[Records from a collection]

┌────────

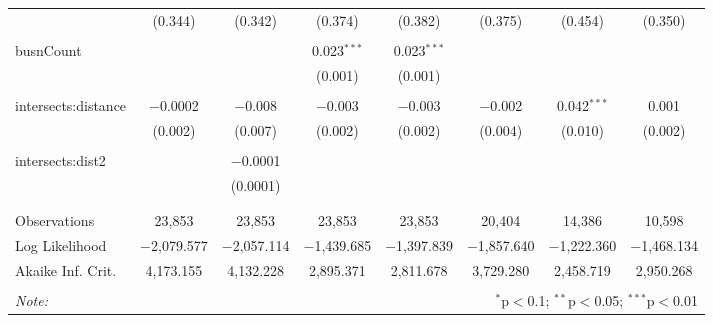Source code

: \begin{table}[!htbp]
\begin{tabular}{@{\extracolsep{-5pt}}lccccccc}
  & (0.344) & (0.342) & (0.374) & (0.382) & (0.375) & (0.454) & (0.350) \\ 
  & & & & & & & \\ 
 busnCount &  &  & 0.023$^{***}$ & 0.023$^{***}$ &  &  &  \\ 
  &  &  & (0.001) & (0.001) &  &  &  \\ 
  & & & & & & & \\ 
 intersects:distance & $-$0.0002 & $-$0.008 & $-$0.003 & $-$0.003 & $-$0.002 & 0.042$^{***}$ & 0.001 \\ 
  & (0.002) & (0.007) & (0.002) & (0.002) & (0.004) & (0.010) & (0.002) \\ 
  & & & & & & & \\ 
 intersects:dist2 &  & $-$0.0001 &  &  &  &  &  \\ 
  &  & (0.0001) &  &  &  &  &  \\ 
  & & & & & & & \\ 
\hline \\[-1.8ex] 
Observations & 23,853 & 23,853 & 23,853 & 23,853 & 20,404 & 14,386 & 10,598 \\ 
Log Likelihood & $-$2,079.577 & $-$2,057.114 & $-$1,439.685 & $-$1,397.839 & $-$1,857.640 & $-$1,222.360 & $-$1,468.134 \\ 
Akaike Inf. Crit. & 4,173.155 & 4,132.228 & 2,895.371 & 2,811.678 & 3,729.280 & 2,458.719 & 2,950.268 \\ 
\hline 
\hline \\[-1.8ex] 
\textit{Note:}  & \multicolumn{7}{r}{$^{*}$p$<$0.1; $^{**}$p$<$0.05; $^{***}$p$<$0.01} \\ 
\end{tabular} 
\end{table}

└────────

Problem to solve
From the line holding "Observations & 23,853" to the line holding "Log Likelihood &", inclusive, restate each line above exactly as written.

Solution to this exercise
Observations & 23,853 & 23,853 & 23,853 & 23,853 & 20,404 & 14,386 & 10,598 \\ 
Log Likelihood & $-$2,079.577 & $-$2,057.114 & $-$1,439.685 & $-$1,397.839 & $-$1,857.640 & $-$1,222.360 & $-$1,468.134 \\ 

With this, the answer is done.